◆ TASK DIRECTIONS
Output the lines of the records exactly, from the first through the one containing "του AcubeSAT περιέχει". Omit all pictures.

===== RECORD SET

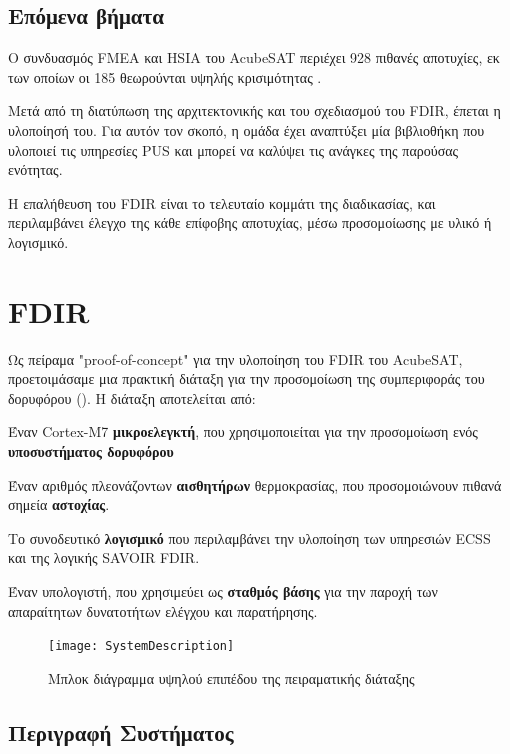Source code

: \documentclass[a4paper,nobib]{tufte-book}
\begin{document}
\section{Επόμενα βήματα}
Ο συνδυασμός \acs{FMEA} και \acs{HSIA} του AcubeSAT περιέχει 928 πιθανές αποτυχίες, εκ των οποίων οι 185 θεωρούνται υψηλής κρισιμότητας \autocite{retselis_acubesat_fmea_2020}.

Μετά από τη διατύπωση της αρχιτεκτονικής και του σχεδιασμού του \acs{FDIR}, έπεται η υλοποίησή του. Για αυτόν τον σκοπό, η ομάδα έχει αναπτύξει μία βιβλιοθήκη που υλοποιεί τις υπηρεσίες \acs{PUS} και μπορεί να καλύψει τις ανάγκες της παρούσας ενότητας.

Η επαλήθευση του \acs{FDIR} είναι το τελευταίο κομμάτι της διαδικασίας, και περιλαμβάνει έλεγχο της κάθε επίφοβης αποτυχίας, μέσω προσομοίωσης με υλικό ή λογισμικό.

\chapter{ \acs{FDIR}}
\label{cap:practical}

Ως πείραμα "proof-of-concept" για την υλοποίηση του \ac{FDIR} του AcubeSAT, προετοιμάσαμε μια πρακτική διάταξη για την προσομοίωση της συμπεριφοράς του δορυφόρου (). Η διάταξη αποτελείται από:
\begin{compactitem}
	\item Έναν Cortex-M7 \textbf{μικροελεγκτή}, που χρησιμοποιείται για την προσομοίωση ενός \textbf{υποσυστήματος δορυφόρου}
	\item Έναν αριθμός πλεονάζοντων \textbf{αισθητήρων} θερμοκρασίας, που προσομοιώνουν πιθανά σημεία \textbf{αστοχίας}.
	\item Το συνοδευτικό \textbf{λογισμικό} που περιλαμβάνει την υλοποίηση των υπηρεσιών \ac{ECSS} και της λογικής \ac{SAVOIR} \ac{FDIR}.
	\item Έναν υπολογιστή, που χρησιμεύει ως \textbf{σταθμός βάσης} για την παροχή των απαραίτητων δυνατοτήτων ελέγχου και παρατήρησης.
\end{compactitem}

\begin{figure}[h]
	\texttt{[image: SystemDescription]}
	\caption{Μπλοκ διάγραμμα υψηλού επιπέδου της πειραματικής διάταξης}
	\label{fig:block}
\end{figure}
\section{Περιγραφή Συστήματος}
\end{document}
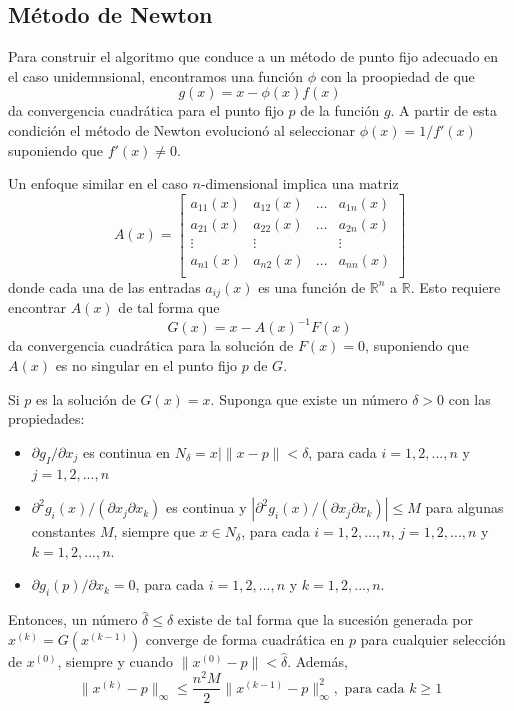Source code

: \subsection{Método de Newton}
Para construir el algoritmo que conduce a un método de punto fijo adecuado en el caso unidemnsional, encontramos una función $\phi$ con la proopiedad de que 
\[ g(x) = x - \phi(x) f(x) \]
da convergencia cuadrática para el punto fijo $p$ de la función $g$. A partir de esta condición el método de Newton evolucionó al seleccionar $\phi(x) = 1 / f'(x)$ suponiendo que $f'(x) \neq 0$.

Un enfoque similar en el caso $n$-dimensional implica una matriz
\begin{equation}
    A(x) = 
    \begin{bmatrix}
        a_{11}(x) & a_{12}(x) & \dots & a_{1n}(x) \\
        a_{21}(x) & a_{22}(x) & \dots & a_{2n}(x) \\
        \vdots & \vdots & & \vdots \\
        a_{n1}(x) & a_{n2}(x) & \dots & a_{nn}(x) \\
    \end{bmatrix}
\end{equation}
donde cada una de las entradas $a_{ij}(x)$ es una función de $\mathbb{R}^n$ a $\mathbb{R}$. Esto requiere encontrar $A(x)$ de tal forma que 
\[ G(x) = x - A(x)^{-1} F(x) \]
da convergencia cuadrática para la solución de $F(x) = 0$, suponiendo que $A(x)$ es no singular en el punto fijo $p$ de $G$.

\begin{theorem}
    \label{teo: Metodo de Newton Sistemas}
    Si $p$ es la solución de $G(x) = x$. Suponga que existe un número $\delta > 0$ con las propiedades:
    \begin{itemize}
        \item $\partial g_I / \partial x_j$ es continua en $N_\delta = {x | \|x - p\| < \delta}$, para cada $i = 1, 2, ..., n$ y $j = 1, 2, ..., n$
        \item $\partial^2g_i(x) / (\partial x_j \partial x_k)$ es continua y $| \partial^2g_i(x) / (\partial x_j \partial x_k) | \leq M$  para algunas constantes $M$, siempre que $x \in N_\delta$, para cada $i = 1, 2, ..., n$, $j = 1, 2, ..., n$ y $k = 1, 2, ..., n$.
        \item $\partial g_i(p) / \partial x_k = 0$, para cada $i = 1, 2, ..., n$ y $k = 1, 2, ..., n$.
    \end{itemize}
    Entonces, un número $\hat{\delta} \leq \delta$ existe de tal forma que la sucesión generada por $x^{(k)} = G(x^{(k - 1)})$ converge de forma cuadrática en $p$ para cualquier selección de $x^{(0)}$, siempre y cuando $\| x^{(0)} - p \| < \hat{\delta}$. Además,
    \[ \|x^{(k)} - p\|_\infty \leq \frac{n^2 M}{2} \| x^{(k - 1)} - p \|^2_\infty, \text{ para cada } k \geq 1 \]
\end{theorem}

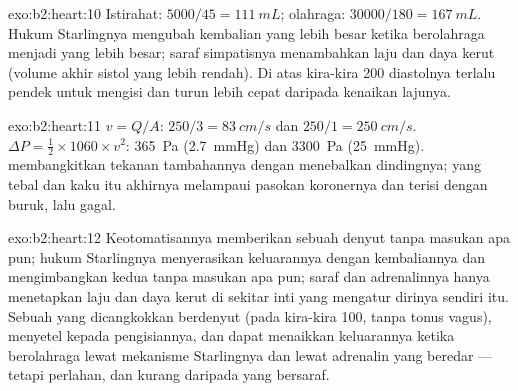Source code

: \begin{solution}{exo:b2:heart:10}
Istirahat: $5000/45 = \qty{111}{mL}$; olahraga: $\num{30000}/180 =
\qty{167}{mL}$. Hukum Starlingnya mengubah kembalian  yang lebih
besar ketika berolahraga menjadi  yang lebih besar;
saraf simpatisnya menambahkan laju dan daya kerut (volume akhir sistol
yang lebih rendah). Di atas kira-kira 200 diastolnya terlalu pendek
untuk mengisi  dan  turun lebih cepat
daripada kenaikan lajunya.
\end{solution}

\begin{solution}{exo:b2:heart:11}
$v = Q/A$: $250/3 = \qty{83}{cm/s}$ dan $250/1 = \qty{250}{cm/s}$.
$\Delta P = \tfrac12\times 1060\times v^{2}$: \qty{365}{Pa}
(\qty{2.7}{mmHg}) dan \qty{3300}{Pa} (\qty{25}{mmHg}). 
membangkitkan tekanan tambahannya dengan menebalkan dindingnya; 
yang tebal dan kaku itu akhirnya melampaui pasokan koronernya dan
terisi dengan buruk, lalu gagal.
\end{solution}

\begin{solution}{exo:b2:heart:12}
Keotomatisannya memberikan sebuah denyut tanpa masukan apa pun; hukum
Starlingnya menyerasikan keluarannya dengan kembaliannya dan
mengimbangkan kedua  tanpa masukan apa pun; saraf dan
adrenalinnya hanya menetapkan laju dan daya kerut di sekitar inti yang
mengatur dirinya sendiri itu. Sebuah  yang dicangkokkan
berdenyut (pada kira-kira 100, tanpa tonus vagus), menyetel  kepada pengisiannya, dan dapat menaikkan keluarannya ketika
berolahraga lewat mekanisme Starlingnya dan lewat adrenalin yang
beredar --- tetapi perlahan, dan kurang daripada  yang bersaraf.
\end{solution}

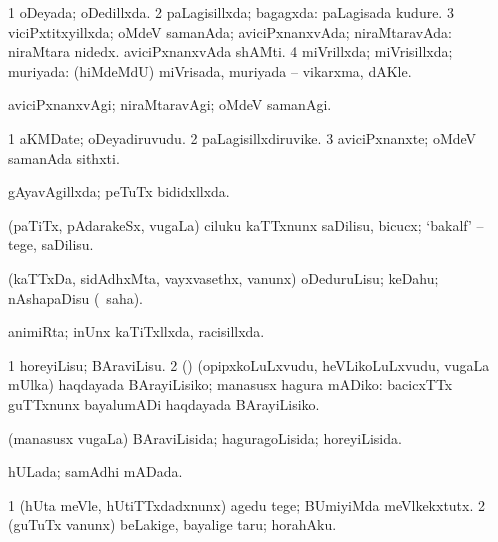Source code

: {\bentry
{} 
\gl{\gu}
\expl{}
\bmng
\bnum
\num{1} oDeyada; oDedillxda. 
\num{2} paLagisillxda; bagagxda:  paLagisada kudure. 
\num{3} viciPxtitxyillxda; oMdeV samanAda; aviciPxnanxvAda; niraMtaravAda:  niraMtara nidedx.  aviciPxnanxvAda shAMti. 
\num{4} miVrillxda; miVrisillxda; muriyada:  (hiMdeMdU) miVrisada, muriyada -- vikarxma, dAKle. 
\enum
\emng
\eentry

\bentry
{} 
\gl{\kirxvi}
\expl{}
\bmng
aviciPxnanxvAgi; niraMtaravAgi; oMdeV samanAgi. 
\emng
\eentry

\bentry
{} 
\gl{\nA}
\expl{}
\bmng
\bnum
\num{1} aKMDate; oDeyadiruvudu. 
\num{2} paLagisillxdiruvike. 
\num{3} aviciPxnanxte; oMdeV samanAda sithxti. 
\enum
\emng
\eentry

\bentry
{} 
\gl{\gu}
\expl{}
\bmng
gAyavAgillxda; peTuTx bididxllxda. 
\emng
\eentry

\bentry
{} 
\gl{\sakirx}
\expl{}
\bmng
(paTiTx, pAdarakeSx, \mo vugaLa) ciluku kaTTxnunx saDilisu, bicucx; `bakalf' -- tege, saDilisu. 
\emng
\eentry

\bentry
{} 
\gl{\sakirx}
\bmng
(kaTTxDa, sidAdhxMta, vayxvasethx, \mo vanunx) oDeduruLisu; keDahu; nAshapaDisu (\rUpa\ saha). 
\emng
\eentry

\bentry
{} 
\gl{\gu}
\bmng
animiRta; inUnx kaTiTxllxda, racisillxda. 
\emng
\eentry

\bentry
{} 
\gl{\sakirx}
\expl{}
\bmng
\bnum
\num{1} horeyiLisu; BAraviLisu. 
\num{2} (\AtAmx) (opipxkoLuLxvudu, heVLikoLuLxvudu, \mo vugaLa mUlka) haqdayada BArayiLisiko; manasusx hagura mADiko:  bacicxTTx guTTxnunx bayalumADi haqdayada BArayiLisiko. 
\enum
\emng
\eentry

\bentry
{} 
\gl{\gu}
\expl{}
\bmng
(manasusx \mo vugaLa) BAraviLisida; haguragoLisida; horeyiLisida. 
\emng
\eentry

\bentry
{} 
\gl{\gu}
\expl{}
\bmng
hULada; samAdhi mADada. 
\emng
\eentry

\bentry
{} 
\gl{\sakirx}
\bmng
\bnum
\num{1} (hUta meVle, hUtiTTxdadxnunx) agedu tege; BUmiyiMda meVlkekxtutx. 
\num{2} (guTuTx \mo vanunx) beLakige, bayalige taru; horahAku. 
\enum
\emng
\eentry

}

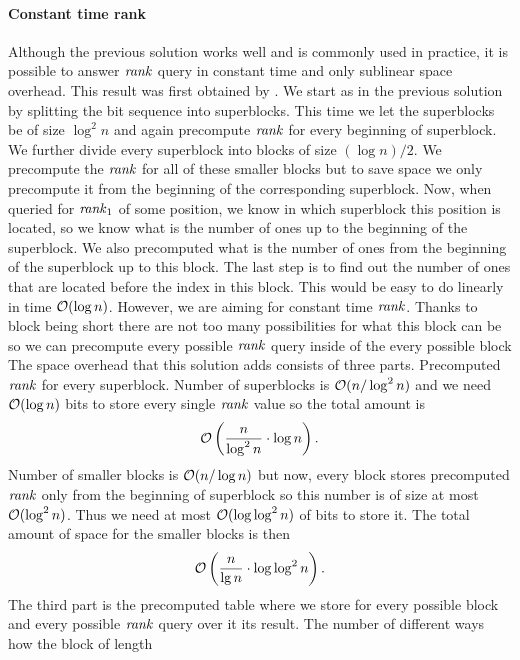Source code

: \paragraph{Constant time rank}

Although the previous solution works well and is commonly used in practice, it is possible to
answer $\mathit{rank}$ query in constant time and only sublinear space overhead. This result was first
obtained by \cite{okanohara2007practical}. We start as in the previous solution by splitting
the bit sequence into superblocks. This time we let the superblocks be of size $\log^2 n$
and again precompute $\mathit{rank}$ for every beginning of superblock. We further divide every
superblock into blocks of size $(\log n)/2$. We precompute the $\mathit{rank}$ for all of these
smaller blocks but to save space we only precompute it from the beginning of the corresponding
superblock. Now, when queried for $\mathit{rank}_1$ of some position, we know in which superblock this
position is located, so we know what is the number of ones up to the beginning of the superblock.
We also precomputed what is the number of ones from the beginning of the superblock up to this
block. The last step is to find out the number of ones that are located before the index in this
block. This would be easy to do linearly in time $\mathcal{O}(\log n)$. However, we are aiming for
constant time $\mathit{rank}$. Thanks to block being short there are not too many possibilities for what
this block can be so we can precompute every possible $\mathit{rank}$ query inside of the every possible
block The space overhead that this solution adds consists of three parts.
Precomputed $\mathit{rank}$ for every superblock. Number of superblocks is $\mathcal{O}(n/\log^2 n)$ and we
need $\mathcal{O}(\log n)$ bits to store every single $\mathit{rank}$ value so the total amount is
\begin{equation}
    \mathcal{O}\left(\frac{n}{\log^2 n}\cdot \log n\right).
    \label{eq:rank_space_1}
\end{equation}
Number of smaller blocks is $\mathcal{O}(n/\log n)$ but now, every block stores precomputed $\mathit{rank}$
only from the beginning of superblock so this number is of size at most $\mathcal{O}(\log^2 n)$. Thus
we need at most $\mathcal{O}(\log\log^2 n)$ of bits to store it. The total amount of space for the
smaller blocks is then
\begin{equation}
    \mathcal{O}\left(\frac{n}{\lg n}\cdot \log\log^2 n\right).
    \label{eq:rank_space_2}
\end{equation}
The third part is the precomputed table where we store for every possible block and every
possible $\mathit{rank}$ query over it its result. The number of different ways how the block of length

==========

◆ REPLY TO THE EXERCISE
Source code

: \documentclass[a4paper,nobib]{tufte-book}
\begin{document}
\section{Επόμενα βήματα}
Ο συνδυασμός \acs{FMEA} και \acs{HSIA} του AcubeSAT περιέχει 928 πιθανές αποτυχίες, εκ των οποίων οι 185 θεωρούνται υψηλής κρισιμότητας \autocite{retselis_acubesat_fmea_2020}.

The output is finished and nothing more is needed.